[WHAT YOU SHOULD DO] Which of the lines below include the word "與農業經營不可分離"? Pull each one out.

Dataset excerpts:
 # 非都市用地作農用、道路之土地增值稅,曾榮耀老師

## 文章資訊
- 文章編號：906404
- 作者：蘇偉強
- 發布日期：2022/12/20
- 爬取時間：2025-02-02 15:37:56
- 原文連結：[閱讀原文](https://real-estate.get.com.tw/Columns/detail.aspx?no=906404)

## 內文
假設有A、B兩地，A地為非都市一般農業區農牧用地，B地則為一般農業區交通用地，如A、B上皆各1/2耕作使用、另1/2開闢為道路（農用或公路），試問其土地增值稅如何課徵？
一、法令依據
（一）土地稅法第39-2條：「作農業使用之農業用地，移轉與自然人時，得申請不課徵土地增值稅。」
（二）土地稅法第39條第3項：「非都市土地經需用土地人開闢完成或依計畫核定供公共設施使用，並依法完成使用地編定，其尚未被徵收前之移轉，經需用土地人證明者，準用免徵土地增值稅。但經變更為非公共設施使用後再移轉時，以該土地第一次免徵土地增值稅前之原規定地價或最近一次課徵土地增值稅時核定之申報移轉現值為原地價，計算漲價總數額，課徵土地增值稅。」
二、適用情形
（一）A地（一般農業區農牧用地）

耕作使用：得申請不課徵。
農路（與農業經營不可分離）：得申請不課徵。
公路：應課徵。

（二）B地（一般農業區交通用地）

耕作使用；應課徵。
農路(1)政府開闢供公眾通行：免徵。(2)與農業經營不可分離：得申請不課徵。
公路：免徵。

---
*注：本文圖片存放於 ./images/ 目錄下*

[SOLUTION TO THE EXERCISE]
農路（與農業經營不可分離）：得申請不課徵。
農路(1)政府開闢供公眾通行：免徵。(2)與農業經營不可分離：得申請不課徵。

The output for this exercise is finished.